» Task to carry out
Could you count how many lines of the data include "pipelines" and answer with the number only?

[[ Information provided, beginning ]]

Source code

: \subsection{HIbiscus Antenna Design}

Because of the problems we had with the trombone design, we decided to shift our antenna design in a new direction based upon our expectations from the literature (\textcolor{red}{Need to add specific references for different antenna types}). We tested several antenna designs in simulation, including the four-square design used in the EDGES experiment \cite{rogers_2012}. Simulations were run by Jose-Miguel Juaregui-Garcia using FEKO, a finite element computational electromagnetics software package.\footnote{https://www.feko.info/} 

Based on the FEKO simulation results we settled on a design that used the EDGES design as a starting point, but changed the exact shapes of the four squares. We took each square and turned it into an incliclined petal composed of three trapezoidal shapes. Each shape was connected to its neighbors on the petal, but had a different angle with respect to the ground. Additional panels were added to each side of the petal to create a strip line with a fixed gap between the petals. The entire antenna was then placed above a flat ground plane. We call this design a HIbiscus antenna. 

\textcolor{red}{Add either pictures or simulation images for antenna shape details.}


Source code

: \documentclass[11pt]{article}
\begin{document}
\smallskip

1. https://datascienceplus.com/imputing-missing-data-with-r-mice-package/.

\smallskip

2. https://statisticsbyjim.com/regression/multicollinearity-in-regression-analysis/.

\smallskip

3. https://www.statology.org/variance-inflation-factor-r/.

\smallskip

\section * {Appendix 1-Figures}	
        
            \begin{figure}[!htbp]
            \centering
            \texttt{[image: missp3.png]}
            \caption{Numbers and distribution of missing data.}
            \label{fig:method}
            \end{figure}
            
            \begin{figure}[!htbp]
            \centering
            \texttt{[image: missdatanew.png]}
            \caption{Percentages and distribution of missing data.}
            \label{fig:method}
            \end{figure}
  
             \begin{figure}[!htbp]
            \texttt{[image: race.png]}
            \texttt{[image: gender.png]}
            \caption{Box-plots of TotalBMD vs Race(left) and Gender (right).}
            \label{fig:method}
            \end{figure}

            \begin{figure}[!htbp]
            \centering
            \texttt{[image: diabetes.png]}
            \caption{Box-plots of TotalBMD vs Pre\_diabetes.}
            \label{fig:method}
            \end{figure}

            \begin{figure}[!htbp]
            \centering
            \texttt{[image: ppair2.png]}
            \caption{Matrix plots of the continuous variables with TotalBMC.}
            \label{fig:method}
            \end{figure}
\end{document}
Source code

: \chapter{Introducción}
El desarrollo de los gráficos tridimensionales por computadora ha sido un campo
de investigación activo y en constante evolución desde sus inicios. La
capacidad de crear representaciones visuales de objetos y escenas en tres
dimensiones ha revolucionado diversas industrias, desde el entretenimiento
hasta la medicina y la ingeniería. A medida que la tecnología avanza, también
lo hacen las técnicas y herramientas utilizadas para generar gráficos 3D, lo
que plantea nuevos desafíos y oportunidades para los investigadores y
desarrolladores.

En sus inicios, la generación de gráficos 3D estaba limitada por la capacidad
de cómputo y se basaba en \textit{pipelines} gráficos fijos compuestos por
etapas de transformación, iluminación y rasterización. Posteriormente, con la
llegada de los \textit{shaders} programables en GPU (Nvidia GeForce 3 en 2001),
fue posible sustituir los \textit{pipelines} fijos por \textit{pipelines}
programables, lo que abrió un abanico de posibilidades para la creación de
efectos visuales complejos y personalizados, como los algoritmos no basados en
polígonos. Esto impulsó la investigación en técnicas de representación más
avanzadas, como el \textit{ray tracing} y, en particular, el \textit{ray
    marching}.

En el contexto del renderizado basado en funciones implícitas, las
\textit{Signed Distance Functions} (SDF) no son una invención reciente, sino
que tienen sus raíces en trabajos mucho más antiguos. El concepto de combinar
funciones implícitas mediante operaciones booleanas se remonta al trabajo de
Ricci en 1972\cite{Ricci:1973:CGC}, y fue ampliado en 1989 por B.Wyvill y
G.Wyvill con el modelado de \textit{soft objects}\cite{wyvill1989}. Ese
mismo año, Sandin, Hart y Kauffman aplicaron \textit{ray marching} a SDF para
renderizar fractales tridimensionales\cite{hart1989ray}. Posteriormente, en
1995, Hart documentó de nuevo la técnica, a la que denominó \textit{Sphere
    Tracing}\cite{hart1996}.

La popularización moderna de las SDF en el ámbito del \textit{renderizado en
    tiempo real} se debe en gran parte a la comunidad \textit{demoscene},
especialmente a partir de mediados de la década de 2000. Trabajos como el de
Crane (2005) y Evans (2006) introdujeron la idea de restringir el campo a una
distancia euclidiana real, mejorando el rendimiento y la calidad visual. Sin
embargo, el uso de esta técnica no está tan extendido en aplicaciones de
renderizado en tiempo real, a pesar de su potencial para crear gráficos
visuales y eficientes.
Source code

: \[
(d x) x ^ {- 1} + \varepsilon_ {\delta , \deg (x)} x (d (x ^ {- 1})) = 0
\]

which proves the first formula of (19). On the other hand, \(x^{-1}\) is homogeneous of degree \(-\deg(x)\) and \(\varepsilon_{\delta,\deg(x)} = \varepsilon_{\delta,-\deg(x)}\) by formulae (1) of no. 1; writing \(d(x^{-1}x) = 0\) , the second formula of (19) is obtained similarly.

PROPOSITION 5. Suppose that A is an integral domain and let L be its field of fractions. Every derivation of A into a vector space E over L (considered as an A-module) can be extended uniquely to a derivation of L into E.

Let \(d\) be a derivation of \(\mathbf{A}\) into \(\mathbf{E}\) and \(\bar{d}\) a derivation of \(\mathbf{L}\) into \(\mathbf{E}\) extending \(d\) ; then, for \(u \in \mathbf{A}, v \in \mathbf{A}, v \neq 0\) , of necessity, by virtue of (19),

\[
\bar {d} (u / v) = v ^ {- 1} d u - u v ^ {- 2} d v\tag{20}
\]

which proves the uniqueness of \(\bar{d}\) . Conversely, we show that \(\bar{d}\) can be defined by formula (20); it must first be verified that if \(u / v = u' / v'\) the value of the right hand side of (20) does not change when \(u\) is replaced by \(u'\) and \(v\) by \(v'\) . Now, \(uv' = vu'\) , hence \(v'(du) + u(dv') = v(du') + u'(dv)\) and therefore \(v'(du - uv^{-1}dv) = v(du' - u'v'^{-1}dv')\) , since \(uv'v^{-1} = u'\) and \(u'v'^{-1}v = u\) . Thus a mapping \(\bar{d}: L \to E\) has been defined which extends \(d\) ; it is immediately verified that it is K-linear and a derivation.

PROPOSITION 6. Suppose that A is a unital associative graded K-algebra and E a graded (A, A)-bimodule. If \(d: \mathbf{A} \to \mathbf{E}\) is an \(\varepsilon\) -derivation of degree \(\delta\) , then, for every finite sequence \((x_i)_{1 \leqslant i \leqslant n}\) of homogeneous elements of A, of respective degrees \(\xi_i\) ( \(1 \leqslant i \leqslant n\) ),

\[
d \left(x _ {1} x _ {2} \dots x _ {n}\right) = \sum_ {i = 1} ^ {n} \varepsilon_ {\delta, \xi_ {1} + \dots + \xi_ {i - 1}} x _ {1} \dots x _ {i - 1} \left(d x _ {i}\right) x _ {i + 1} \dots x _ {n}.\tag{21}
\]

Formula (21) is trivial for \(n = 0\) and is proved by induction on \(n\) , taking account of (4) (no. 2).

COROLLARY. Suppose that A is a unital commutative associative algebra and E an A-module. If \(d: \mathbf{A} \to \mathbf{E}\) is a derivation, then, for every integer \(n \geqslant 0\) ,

[[ Information provided, end ]]

» Answer
2